ENTRIES SHOWN:
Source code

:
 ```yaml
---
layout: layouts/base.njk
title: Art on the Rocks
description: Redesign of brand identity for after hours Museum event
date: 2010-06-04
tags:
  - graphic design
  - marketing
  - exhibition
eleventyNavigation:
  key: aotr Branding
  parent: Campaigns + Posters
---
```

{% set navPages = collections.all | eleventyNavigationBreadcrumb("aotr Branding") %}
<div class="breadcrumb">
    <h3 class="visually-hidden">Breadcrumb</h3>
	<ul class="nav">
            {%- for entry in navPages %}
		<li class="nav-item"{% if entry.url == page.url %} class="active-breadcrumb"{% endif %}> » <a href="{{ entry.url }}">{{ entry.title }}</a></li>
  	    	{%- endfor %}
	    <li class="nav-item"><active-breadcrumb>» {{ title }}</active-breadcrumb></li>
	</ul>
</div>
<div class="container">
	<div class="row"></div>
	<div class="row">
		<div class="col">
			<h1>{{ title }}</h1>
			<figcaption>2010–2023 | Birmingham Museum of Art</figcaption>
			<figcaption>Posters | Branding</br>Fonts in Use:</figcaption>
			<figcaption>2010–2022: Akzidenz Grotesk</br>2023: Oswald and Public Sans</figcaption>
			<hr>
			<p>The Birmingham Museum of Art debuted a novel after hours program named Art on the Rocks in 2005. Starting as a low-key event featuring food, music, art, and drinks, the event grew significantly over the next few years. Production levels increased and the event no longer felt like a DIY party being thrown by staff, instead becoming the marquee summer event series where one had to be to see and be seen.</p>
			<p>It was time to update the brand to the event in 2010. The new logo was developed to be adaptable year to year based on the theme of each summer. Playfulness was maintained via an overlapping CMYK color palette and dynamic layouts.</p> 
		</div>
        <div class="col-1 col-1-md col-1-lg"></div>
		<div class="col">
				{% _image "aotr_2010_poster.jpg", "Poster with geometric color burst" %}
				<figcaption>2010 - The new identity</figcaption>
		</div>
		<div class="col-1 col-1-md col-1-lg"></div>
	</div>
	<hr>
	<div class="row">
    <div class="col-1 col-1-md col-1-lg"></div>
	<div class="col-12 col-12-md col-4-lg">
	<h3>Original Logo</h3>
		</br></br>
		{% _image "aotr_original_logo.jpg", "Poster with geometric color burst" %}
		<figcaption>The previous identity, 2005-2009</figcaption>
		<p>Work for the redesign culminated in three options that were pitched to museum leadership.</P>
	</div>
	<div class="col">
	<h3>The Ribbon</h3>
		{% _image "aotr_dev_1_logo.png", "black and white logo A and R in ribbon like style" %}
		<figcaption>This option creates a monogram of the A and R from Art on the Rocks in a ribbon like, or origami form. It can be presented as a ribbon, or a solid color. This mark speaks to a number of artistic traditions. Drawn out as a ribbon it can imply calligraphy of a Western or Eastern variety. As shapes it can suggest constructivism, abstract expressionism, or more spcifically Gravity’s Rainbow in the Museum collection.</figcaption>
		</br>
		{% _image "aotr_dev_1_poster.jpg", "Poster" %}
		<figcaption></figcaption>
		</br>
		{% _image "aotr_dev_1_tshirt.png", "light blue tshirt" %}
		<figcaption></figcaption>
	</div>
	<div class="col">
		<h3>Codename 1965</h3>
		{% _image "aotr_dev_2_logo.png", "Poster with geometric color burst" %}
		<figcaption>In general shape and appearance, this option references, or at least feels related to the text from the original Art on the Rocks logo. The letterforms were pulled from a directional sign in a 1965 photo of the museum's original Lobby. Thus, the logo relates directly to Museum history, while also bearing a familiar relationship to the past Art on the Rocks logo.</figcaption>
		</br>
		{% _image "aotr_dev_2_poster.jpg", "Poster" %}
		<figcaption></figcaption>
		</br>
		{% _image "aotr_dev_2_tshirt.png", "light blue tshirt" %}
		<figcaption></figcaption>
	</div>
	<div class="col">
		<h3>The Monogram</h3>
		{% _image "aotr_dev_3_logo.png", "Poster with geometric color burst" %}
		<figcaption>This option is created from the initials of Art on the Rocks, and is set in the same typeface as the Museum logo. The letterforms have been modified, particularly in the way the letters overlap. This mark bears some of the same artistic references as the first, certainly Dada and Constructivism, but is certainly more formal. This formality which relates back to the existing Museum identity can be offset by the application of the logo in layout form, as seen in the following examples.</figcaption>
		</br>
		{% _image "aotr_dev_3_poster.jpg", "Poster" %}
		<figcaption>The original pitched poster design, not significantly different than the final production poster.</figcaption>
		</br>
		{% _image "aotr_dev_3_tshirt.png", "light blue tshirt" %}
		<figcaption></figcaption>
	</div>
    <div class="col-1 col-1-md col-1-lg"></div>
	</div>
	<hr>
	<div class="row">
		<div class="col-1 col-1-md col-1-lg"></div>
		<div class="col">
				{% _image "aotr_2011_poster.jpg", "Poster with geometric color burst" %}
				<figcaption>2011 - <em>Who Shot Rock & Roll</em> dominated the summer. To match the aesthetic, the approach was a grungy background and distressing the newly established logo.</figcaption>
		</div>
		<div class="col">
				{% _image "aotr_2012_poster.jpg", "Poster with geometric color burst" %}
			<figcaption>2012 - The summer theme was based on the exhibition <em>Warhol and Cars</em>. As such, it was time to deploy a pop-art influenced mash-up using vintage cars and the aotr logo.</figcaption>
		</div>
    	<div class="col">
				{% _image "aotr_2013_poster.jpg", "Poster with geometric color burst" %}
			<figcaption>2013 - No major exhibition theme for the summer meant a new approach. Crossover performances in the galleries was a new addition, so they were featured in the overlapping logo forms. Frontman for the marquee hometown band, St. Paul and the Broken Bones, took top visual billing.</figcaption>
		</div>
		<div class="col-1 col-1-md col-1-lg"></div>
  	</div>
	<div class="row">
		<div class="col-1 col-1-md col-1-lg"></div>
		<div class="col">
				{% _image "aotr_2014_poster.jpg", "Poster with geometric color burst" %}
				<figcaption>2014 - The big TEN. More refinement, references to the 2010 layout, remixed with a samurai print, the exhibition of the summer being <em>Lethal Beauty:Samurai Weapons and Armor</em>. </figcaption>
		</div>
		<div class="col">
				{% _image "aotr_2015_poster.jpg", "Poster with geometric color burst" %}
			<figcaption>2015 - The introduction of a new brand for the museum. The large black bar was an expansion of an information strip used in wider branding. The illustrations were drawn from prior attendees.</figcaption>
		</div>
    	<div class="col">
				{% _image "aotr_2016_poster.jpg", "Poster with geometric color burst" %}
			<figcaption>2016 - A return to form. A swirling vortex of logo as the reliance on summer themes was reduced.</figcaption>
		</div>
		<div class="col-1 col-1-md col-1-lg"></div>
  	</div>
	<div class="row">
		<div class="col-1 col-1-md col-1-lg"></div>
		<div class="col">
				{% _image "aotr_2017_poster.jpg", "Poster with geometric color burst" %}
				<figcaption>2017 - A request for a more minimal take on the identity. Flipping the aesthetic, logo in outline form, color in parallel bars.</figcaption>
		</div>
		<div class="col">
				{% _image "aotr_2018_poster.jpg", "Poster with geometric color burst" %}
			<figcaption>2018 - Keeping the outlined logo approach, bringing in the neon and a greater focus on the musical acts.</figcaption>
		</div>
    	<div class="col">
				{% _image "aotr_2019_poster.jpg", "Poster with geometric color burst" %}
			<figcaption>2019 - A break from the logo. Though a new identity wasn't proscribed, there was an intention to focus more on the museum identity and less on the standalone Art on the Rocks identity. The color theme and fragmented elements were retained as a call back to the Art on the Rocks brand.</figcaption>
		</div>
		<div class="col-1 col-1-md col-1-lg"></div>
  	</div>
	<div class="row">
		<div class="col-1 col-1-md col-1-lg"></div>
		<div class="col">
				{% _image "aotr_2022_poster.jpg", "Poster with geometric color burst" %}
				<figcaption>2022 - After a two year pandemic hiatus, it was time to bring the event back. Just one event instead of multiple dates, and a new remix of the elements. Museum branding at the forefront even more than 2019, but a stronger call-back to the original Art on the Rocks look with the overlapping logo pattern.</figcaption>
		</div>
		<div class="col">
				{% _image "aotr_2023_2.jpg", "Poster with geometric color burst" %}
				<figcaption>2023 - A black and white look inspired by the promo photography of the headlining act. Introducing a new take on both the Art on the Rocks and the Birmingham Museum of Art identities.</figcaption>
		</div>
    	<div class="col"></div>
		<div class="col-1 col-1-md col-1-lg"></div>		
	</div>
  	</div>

REQUIRED ACTION: Find, please, how many lines in the data include the word "time", and put down that number only.

TASK SOLUTION: 3